======== Exercise material

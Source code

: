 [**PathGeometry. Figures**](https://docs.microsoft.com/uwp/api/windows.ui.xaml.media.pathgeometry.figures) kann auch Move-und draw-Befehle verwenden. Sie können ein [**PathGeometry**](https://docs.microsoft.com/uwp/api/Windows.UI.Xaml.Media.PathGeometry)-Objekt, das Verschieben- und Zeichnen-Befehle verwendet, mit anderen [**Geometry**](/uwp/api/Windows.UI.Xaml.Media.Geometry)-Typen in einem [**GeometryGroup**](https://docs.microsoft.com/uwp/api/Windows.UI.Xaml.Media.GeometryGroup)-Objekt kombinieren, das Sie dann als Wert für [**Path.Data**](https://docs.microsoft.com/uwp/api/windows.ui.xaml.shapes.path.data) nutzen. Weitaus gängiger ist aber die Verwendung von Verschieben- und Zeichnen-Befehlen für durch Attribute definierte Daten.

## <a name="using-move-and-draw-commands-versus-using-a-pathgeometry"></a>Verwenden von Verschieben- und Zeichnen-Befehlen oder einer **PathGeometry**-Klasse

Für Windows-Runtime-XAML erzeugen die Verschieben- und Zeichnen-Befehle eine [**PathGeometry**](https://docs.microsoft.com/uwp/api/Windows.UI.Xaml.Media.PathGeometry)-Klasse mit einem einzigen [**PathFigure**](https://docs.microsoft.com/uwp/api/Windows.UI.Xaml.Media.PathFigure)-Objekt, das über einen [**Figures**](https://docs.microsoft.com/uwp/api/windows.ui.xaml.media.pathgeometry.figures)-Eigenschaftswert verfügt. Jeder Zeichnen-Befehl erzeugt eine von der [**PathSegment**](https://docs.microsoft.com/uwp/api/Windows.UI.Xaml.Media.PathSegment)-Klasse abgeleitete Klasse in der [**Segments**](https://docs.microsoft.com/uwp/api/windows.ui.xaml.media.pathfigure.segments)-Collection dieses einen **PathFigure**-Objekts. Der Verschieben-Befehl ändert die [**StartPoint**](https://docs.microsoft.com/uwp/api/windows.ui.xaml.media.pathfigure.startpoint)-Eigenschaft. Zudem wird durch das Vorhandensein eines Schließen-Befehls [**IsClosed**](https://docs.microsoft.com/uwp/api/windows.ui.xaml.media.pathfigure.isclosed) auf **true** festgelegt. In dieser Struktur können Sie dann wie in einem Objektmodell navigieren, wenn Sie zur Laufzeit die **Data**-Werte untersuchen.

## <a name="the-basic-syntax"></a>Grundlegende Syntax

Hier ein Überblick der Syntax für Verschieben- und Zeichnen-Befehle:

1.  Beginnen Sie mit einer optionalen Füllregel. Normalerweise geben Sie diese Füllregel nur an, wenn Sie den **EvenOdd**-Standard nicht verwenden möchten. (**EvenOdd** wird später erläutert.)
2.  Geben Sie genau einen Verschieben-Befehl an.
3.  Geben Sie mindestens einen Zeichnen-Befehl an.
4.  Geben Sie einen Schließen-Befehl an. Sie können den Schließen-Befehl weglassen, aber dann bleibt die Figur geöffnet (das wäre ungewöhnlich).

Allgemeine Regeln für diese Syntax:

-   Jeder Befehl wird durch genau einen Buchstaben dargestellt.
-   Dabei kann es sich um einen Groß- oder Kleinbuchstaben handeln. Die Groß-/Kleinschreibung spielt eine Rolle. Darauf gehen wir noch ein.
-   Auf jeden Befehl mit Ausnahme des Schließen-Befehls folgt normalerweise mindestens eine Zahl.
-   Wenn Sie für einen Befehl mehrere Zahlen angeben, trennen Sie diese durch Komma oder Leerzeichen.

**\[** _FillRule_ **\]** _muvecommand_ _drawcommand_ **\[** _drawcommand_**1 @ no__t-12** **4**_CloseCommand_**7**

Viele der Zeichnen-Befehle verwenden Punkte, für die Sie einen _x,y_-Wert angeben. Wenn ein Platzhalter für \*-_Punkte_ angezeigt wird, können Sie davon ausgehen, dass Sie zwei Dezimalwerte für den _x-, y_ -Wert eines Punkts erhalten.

================

#### [How to complete this task]
The required answer is each line of the entries containing the string "name".

#### [Answer space]
## <a name="using-move-and-draw-commands-versus-using-a-pathgeometry"></a>Verwenden von Verschieben- und Zeichnen-Befehlen oder einer **PathGeometry**-Klasse
## <a name="the-basic-syntax"></a>Grundlegende Syntax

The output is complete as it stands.